Film Festival Highlights
September 18, 2014
I went to several events at the California Independent Film Festival, which mostly lives at the nearby Rheem and Orinda theaters (although it also puts in an appearance at the Castro theater in SF as well).
Opening night featured a tasty buffet, and two films. The first was a short called Jerome's Bouquet, which was clever and funny with a twist ending.
The feature on opening night was An Evergreen Christmas, coming out on DVD on Nov. 4, and, I assume, also headed for some theatrical release. My prediction: it could supplant 1983's A Christmas Story as the modern Christmas movie to beat. Great acting, many moving moments, and a happy ending.
Another full-length film I saw was the documentary Citizen Hearst, available on iTunes. It is 90 minutes of hagiography of Hearst himself (who disappears one-third of the way in), his newspapers (a little), his architecture (a little--NY HQ and San Simeon) and his fashion and lifestyle magazines (a lot). Not exactly investigative journalism, but fun and interesting if you care about the Hearst legacy.
Starring Adam West is a full-length documentary available on Amazon Instant Video. If you, like me, loved him as Batman, you must see this film. He had a career before Batman, and has had one since. The latter half of the film revolves around efforts to get him a star on the Hollywood Walk of Fame. It is made to seem harder than it should have been. Not that I am doing a spoiler on whether he gets one or not...
Cas and Dylan stars Richard Dreyfuss and Tatiana "Orphan Black" Maslany on a trans-Canadian buddy movie run. Very enjoyable. It won best picture at the festival, as well as best actor and actress for the leads. It has been out no DVD since August 12; I suggest you rent it.
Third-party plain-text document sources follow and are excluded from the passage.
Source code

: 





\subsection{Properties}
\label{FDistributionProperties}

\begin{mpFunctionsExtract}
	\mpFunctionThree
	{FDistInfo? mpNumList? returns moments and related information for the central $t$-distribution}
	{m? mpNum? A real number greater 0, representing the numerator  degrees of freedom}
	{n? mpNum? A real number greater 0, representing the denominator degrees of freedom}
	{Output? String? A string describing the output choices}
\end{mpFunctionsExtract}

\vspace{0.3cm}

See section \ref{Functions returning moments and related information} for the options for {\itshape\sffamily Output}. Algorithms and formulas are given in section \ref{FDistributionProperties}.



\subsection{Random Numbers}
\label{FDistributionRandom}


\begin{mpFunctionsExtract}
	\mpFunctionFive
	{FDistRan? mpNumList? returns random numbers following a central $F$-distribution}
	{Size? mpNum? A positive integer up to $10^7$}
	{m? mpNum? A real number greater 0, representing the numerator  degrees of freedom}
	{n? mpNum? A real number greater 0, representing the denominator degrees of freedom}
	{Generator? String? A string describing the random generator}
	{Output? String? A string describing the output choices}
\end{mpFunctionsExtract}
As of today, you can't buy it because it is out of stock (probably from the film festival).
Shorts:
Vingers is a slightly creepy movie about a male teacher fantasizing about his female students, then actually making a move while drunk and chaperoning a party.
Voluntario is a Spanish short in which a young slacker's parents figure out something he can do with his life. Nice twist.
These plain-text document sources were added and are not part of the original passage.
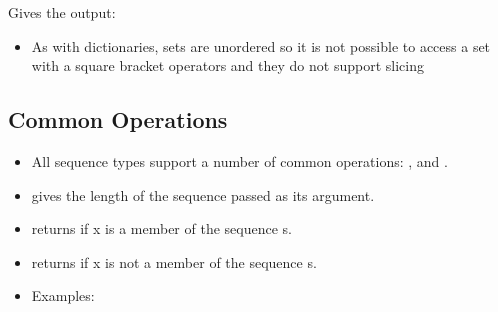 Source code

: \documentclass[letterpaper,10pt,english,openany]{sphinxmanual}
\begin{document}
Gives the output:

\begin{sphinxVerbatim}[commandchars=\\\{\}]
\PYG{p}{[} \PYG{p}{]}
\PYG{p}{[} \PYG{p}{]}
\end{sphinxVerbatim}
\begin{itemize}
\item {} 
As with dictionaries, sets are unordered so it is not possible to
access a set with a square bracket operators and they do not support
slicing

\end{itemize}


\subsection{Common Operations}
\label{\detokenize{introduction_to_python/more_sequence_types:common-operations}}\begin{itemize}
\item {} 
All sequence types support a number of common operations: ,
 and .

\item {} 
 gives the length of the sequence passed as its argument.

\item {} 
 returns  if x is a member of the sequence s.

\item {} 
 returns  if x is not a member of the sequence
s.

\item {} 
Examples:

\end{itemize}

\begin{sphinxVerbatim}[commandchars=\\\{\}]
  \PYG{p}{[}\PYG{p}{]}      

    
     
\end{sphinxVerbatim}
\end{document}
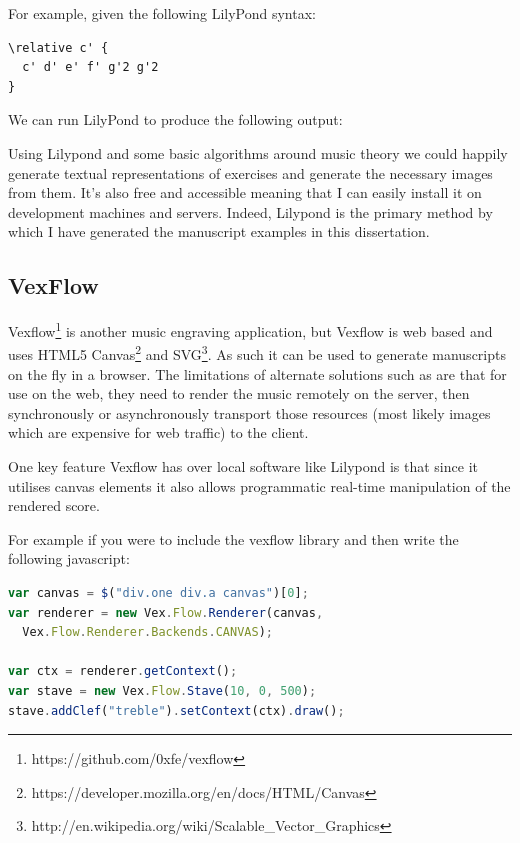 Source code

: For example, given the following LilyPond syntax:

\begin{lstlisting}
\relative c' {
  c' d' e' f' g'2 g'2
}
\end{lstlisting}

We can run LilyPond to produce the following output:


Using Lilypond and some basic algorithms around music theory we could happily generate textual representations of exercises and generate the necessary images from them. It's also free and accessible meaning that I can easily install it on development machines and servers. Indeed, Lilypond is the primary method by which I have generated the manuscript examples in this dissertation.

\subsection*{VexFlow}

Vexflow\footnote{https://github.com/0xfe/vexflow} is another music engraving application, but Vexflow is web based and uses HTML5 Canvas\footnote{https://developer.mozilla.org/en/docs/HTML/Canvas} and SVG\footnote{http://en.wikipedia.org/wiki/Scalable\_Vector\_Graphics}. As such it can be used to generate manuscripts on the fly in a browser. The limitations of alternate solutions such as  are that for use on the web, they need to render the music remotely on the server, then synchronously or asynchronously transport those resources (most likely images which are expensive for web traffic) to the client.

One key feature Vexflow has over local software like Lilypond is that since it utilises canvas elements it also allows programmatic real-time manipulation of the rendered score.

For example if you were to include the vexflow library and then write the following javascript:

\begin{lstlisting}[language=JavaScript]
var canvas = $("div.one div.a canvas")[0];
var renderer = new Vex.Flow.Renderer(canvas,
  Vex.Flow.Renderer.Backends.CANVAS);

var ctx = renderer.getContext();
var stave = new Vex.Flow.Stave(10, 0, 500);
stave.addClef("treble").setContext(ctx).draw();
\end{lstlisting}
Red Dot is about a woman who does something stupid (accidentally exposing herself to a 16-year-old girl) that gets her designated as a sex offender, requiring her to go to all the neighbors and inform them she is in the neighborhood.
Future Self should win an Oscar. It is a touching, well-acted, well-written, moving, clever short subject about a young man who meets his future self. Or does he? There is virtually no science-fiction element in it, at least until right near the end.
The Greggs is extremely weird.
Failure Groupies is hard to describe, so I'll quote IMDB: "A comedy following a group of suburban post-9/11 tweens who fail a group project and set up a spy mission to get their temperamental teacher fired." Amazingly, it does not fall into any of the cliches which it could have fallen into, and has a lovely twist ending to boot.